THE INPUT Block Start
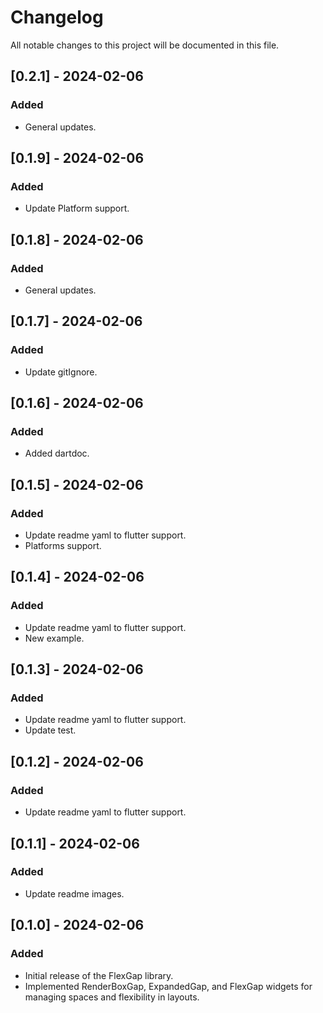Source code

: # Changelog

All notable changes to this project will be documented in this file.


## [0.2.1] - 2024-02-06
### Added
- General updates.

## [0.1.9] - 2024-02-06
### Added
- Update Platform support.

## [0.1.8] - 2024-02-06
### Added
- General updates.

## [0.1.7] - 2024-02-06
### Added
- Update gitIgnore.

## [0.1.6] - 2024-02-06
### Added
- Added dartdoc.

## [0.1.5] - 2024-02-06
### Added
- Update readme yaml to flutter support.
- Platforms support.

## [0.1.4] - 2024-02-06
### Added
- Update readme yaml to flutter support.
- New example.

## [0.1.3] - 2024-02-06
### Added
- Update readme yaml to flutter support.
- Update test.

## [0.1.2] - 2024-02-06
### Added
- Update readme yaml to flutter support.

## [0.1.1] - 2024-02-06
### Added
- Update readme images.

## [0.1.0] - 2024-02-06
### Added
- Initial release of the FlexGap library.
- Implemented RenderBoxGap, ExpandedGap, and FlexGap widgets for managing spaces and flexibility in layouts.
THE INPUT Block End
▶ **TASK STATEMENT**
Search the records for the string "FlexGap" and, wherever a line contains it, please copy that line.

▶ **ANSWER BOX**
- Initial release of the FlexGap library.
- Implemented RenderBoxGap, ExpandedGap, and FlexGap widgets for managing spaces and flexibility in layouts.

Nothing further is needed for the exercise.